╭─ Given information
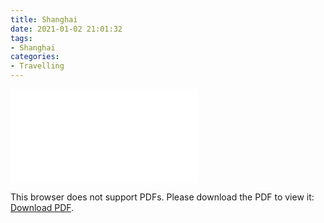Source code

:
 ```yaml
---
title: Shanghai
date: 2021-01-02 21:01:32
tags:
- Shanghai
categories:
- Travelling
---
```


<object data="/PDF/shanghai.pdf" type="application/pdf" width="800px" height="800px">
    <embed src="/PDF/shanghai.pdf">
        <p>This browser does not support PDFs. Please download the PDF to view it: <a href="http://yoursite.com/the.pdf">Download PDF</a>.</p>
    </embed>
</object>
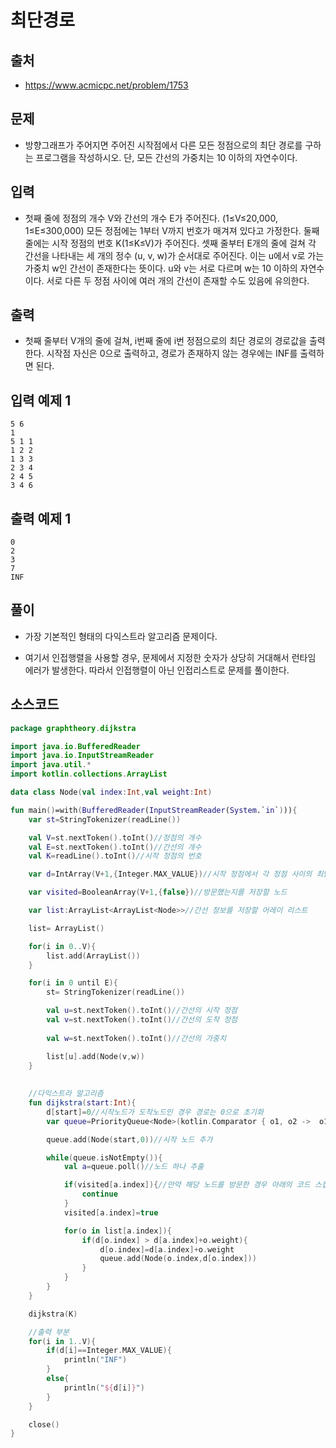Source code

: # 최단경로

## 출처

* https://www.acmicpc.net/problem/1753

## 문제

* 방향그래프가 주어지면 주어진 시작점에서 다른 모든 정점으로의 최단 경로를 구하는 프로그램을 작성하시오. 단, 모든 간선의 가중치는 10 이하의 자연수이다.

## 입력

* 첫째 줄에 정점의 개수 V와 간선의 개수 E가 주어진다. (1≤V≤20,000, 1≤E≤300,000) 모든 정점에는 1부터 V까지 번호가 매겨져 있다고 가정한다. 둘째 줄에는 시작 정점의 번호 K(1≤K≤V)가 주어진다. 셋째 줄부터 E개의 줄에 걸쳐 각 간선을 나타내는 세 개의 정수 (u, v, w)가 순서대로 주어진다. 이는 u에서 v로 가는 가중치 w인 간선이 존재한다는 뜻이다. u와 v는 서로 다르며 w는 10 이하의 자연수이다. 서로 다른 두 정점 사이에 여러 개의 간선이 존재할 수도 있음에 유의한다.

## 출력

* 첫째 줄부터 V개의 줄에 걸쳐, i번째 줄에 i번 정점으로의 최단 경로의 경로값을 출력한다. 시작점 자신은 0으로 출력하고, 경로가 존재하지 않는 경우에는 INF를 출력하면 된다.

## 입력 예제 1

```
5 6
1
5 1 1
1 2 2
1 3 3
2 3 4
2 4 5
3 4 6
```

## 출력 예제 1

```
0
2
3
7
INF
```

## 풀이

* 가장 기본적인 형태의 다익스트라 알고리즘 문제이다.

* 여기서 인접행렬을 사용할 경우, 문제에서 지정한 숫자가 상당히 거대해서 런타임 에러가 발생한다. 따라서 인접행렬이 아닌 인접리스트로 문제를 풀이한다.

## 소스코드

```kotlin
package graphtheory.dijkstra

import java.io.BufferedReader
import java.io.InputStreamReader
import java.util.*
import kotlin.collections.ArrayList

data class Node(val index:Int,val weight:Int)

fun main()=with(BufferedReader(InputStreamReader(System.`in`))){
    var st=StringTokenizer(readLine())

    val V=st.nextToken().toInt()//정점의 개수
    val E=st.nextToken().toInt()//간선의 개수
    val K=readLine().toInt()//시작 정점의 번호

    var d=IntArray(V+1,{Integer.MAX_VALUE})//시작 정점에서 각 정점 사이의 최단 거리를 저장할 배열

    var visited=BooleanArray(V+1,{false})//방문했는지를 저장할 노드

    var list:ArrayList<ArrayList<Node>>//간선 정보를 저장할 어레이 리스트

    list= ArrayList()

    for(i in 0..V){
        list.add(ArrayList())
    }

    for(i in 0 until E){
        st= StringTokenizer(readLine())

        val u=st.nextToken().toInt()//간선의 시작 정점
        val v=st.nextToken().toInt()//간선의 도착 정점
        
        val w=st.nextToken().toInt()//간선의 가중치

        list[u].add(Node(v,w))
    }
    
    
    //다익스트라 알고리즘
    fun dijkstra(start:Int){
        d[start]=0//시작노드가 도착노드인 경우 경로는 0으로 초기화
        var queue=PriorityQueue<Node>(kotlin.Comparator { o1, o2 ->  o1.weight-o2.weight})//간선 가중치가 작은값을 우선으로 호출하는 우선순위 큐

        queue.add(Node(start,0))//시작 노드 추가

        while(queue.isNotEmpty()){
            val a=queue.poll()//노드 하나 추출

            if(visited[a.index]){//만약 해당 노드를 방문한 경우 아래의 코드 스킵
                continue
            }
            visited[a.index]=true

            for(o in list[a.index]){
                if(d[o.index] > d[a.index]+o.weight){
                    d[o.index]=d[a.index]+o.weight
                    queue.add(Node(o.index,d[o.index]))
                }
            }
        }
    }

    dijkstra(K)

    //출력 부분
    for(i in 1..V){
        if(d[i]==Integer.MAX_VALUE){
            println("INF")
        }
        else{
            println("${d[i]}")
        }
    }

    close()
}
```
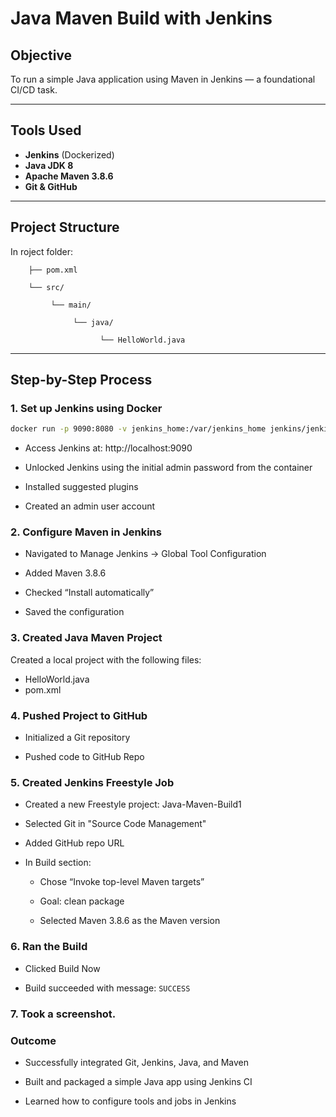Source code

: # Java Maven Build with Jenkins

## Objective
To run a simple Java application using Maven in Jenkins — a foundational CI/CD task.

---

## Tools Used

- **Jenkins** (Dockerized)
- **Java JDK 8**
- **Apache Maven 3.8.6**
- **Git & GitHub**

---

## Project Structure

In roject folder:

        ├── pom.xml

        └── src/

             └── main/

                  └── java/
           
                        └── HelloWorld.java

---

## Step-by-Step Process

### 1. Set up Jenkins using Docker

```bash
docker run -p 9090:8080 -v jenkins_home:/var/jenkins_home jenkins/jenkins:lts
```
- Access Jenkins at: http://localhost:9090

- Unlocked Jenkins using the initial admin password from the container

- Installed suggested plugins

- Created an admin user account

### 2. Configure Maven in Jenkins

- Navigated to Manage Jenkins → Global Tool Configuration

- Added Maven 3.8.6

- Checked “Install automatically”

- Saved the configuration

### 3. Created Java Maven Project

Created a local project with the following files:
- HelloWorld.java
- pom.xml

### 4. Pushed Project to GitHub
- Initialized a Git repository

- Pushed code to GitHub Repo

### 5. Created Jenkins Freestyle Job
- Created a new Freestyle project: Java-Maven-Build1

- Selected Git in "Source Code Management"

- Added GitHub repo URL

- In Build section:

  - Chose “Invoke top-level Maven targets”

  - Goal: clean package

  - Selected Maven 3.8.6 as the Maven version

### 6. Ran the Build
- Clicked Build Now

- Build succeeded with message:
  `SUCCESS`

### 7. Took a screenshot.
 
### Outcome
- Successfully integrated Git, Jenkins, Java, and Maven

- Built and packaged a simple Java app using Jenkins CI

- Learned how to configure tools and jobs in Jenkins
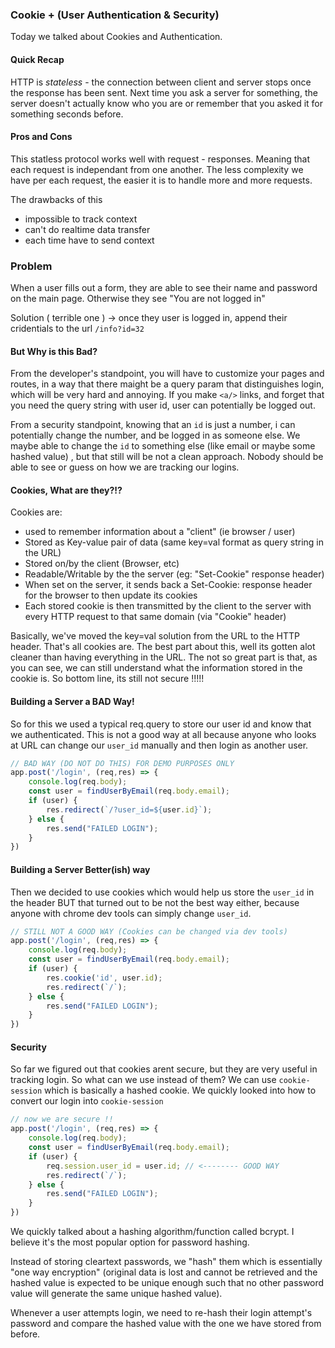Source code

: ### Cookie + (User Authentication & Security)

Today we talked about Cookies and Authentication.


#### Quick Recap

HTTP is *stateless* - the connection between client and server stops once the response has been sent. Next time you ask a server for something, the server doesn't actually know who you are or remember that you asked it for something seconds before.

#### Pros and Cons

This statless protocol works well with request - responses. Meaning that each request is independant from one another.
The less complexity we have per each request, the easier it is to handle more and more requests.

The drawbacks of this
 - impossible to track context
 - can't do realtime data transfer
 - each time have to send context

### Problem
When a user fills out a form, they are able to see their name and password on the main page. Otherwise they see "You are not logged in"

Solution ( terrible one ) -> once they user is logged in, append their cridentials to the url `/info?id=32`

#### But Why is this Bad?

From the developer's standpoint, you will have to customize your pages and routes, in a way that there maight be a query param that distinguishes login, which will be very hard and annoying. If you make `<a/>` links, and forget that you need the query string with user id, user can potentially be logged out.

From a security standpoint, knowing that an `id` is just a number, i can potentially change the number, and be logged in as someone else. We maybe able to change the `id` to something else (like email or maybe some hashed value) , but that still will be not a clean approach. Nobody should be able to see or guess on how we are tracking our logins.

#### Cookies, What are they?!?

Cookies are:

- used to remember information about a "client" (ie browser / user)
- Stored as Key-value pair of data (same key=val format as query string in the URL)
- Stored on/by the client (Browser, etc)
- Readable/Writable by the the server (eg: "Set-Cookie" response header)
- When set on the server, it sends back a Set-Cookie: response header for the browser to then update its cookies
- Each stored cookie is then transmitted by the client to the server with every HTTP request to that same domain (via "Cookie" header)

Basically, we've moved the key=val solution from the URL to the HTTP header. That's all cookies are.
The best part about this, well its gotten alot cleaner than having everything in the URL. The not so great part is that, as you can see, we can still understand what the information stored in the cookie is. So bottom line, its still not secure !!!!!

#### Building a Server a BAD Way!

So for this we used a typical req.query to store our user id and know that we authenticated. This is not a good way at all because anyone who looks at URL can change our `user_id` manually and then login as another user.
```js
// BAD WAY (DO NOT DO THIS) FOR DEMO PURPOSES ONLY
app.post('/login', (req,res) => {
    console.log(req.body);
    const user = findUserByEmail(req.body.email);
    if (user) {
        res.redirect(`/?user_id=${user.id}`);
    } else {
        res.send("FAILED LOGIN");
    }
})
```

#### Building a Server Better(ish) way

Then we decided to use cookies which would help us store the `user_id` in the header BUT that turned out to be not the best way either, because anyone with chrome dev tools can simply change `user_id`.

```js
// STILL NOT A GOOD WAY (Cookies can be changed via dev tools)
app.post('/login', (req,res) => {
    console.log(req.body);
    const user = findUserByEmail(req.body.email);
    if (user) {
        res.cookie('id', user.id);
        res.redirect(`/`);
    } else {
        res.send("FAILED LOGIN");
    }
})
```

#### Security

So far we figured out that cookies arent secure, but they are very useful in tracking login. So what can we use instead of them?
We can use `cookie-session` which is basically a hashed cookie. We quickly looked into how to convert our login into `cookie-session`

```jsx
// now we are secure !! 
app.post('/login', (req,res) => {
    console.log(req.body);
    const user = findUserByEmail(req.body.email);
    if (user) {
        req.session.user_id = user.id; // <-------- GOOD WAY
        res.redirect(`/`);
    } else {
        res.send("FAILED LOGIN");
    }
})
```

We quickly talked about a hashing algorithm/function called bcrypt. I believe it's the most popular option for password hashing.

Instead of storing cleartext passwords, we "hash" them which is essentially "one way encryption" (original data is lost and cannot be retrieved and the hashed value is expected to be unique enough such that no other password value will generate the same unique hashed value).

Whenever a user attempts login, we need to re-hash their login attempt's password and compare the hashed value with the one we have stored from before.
╰─
╭─ Given information
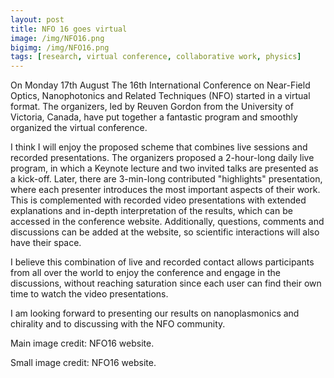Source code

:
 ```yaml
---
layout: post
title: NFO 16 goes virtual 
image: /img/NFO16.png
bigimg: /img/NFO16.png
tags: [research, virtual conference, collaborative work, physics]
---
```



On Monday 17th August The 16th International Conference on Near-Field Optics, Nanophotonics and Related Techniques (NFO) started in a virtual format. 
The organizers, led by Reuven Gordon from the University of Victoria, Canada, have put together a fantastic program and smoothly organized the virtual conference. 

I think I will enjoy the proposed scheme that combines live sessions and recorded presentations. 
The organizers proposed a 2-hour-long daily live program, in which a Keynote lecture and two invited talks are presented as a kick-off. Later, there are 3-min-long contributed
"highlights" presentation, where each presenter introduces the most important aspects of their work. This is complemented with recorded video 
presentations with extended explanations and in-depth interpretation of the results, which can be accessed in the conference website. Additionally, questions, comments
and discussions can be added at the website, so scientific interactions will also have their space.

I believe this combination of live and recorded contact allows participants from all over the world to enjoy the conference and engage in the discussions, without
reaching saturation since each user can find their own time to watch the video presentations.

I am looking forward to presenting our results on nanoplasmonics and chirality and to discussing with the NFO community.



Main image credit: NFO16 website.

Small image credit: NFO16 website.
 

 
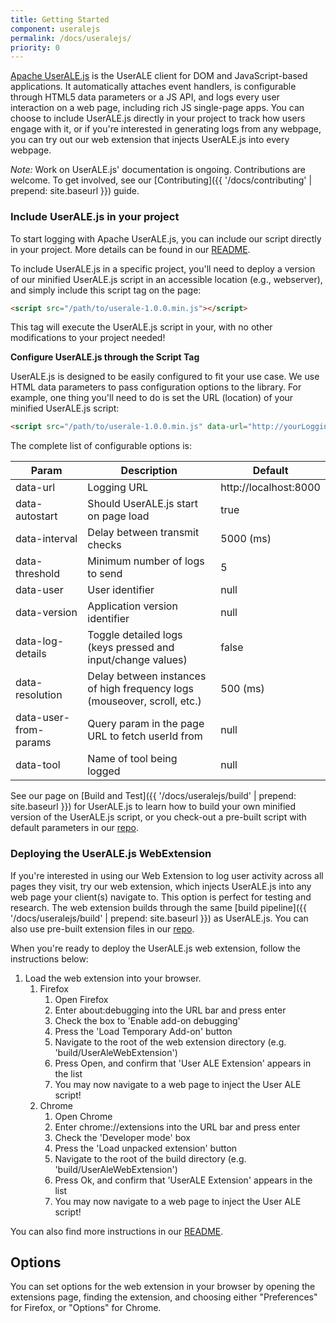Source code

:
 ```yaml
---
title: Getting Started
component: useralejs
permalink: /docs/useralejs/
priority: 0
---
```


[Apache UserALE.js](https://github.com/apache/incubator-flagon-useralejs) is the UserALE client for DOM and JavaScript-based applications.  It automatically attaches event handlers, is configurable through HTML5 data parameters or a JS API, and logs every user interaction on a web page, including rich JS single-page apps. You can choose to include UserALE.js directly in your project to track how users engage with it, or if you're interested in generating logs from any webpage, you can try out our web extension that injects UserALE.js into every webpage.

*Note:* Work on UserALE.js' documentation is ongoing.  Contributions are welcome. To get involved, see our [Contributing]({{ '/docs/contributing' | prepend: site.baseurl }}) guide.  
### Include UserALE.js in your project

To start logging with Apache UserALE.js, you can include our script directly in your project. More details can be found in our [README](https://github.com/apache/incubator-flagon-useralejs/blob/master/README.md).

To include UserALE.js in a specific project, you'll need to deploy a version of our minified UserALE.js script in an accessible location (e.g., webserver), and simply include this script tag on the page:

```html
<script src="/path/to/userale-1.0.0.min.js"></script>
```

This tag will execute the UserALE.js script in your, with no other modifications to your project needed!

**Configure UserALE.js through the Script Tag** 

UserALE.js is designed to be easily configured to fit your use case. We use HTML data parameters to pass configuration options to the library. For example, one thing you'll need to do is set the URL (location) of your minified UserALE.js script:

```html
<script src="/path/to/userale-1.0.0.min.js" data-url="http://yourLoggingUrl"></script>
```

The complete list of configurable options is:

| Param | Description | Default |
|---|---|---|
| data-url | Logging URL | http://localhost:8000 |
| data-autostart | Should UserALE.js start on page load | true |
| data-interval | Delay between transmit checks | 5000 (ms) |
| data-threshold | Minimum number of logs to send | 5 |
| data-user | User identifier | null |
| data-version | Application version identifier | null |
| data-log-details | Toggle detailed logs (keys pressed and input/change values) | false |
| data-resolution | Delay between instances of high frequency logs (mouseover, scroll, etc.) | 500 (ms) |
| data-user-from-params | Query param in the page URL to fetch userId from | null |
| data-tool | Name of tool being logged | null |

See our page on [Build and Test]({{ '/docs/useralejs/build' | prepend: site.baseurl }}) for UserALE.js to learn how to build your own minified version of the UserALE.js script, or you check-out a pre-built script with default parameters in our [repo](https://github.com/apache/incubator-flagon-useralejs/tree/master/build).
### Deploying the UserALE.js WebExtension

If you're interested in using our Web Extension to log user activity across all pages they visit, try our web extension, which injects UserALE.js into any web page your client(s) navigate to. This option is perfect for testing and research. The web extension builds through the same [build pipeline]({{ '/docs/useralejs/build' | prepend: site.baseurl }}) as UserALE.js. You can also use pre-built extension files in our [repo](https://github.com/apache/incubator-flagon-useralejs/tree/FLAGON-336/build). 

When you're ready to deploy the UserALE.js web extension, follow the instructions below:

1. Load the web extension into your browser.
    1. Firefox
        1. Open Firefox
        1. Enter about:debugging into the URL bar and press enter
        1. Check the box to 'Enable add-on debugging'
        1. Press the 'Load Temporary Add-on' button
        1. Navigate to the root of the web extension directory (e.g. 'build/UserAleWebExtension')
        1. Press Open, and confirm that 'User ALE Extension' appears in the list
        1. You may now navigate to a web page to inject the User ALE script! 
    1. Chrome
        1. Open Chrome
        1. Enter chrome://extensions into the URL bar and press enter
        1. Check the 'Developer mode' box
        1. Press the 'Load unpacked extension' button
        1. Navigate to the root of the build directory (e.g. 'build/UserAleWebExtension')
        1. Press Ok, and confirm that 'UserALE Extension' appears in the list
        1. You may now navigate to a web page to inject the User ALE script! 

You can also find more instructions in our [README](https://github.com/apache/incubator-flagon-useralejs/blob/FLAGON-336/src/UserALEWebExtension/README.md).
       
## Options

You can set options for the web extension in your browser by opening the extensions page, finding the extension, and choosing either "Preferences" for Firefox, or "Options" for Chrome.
╰─
● **What to work on**
In how many lines of the records does the word "enjoy" appear? Give the number alone.

● **Problem solution**
2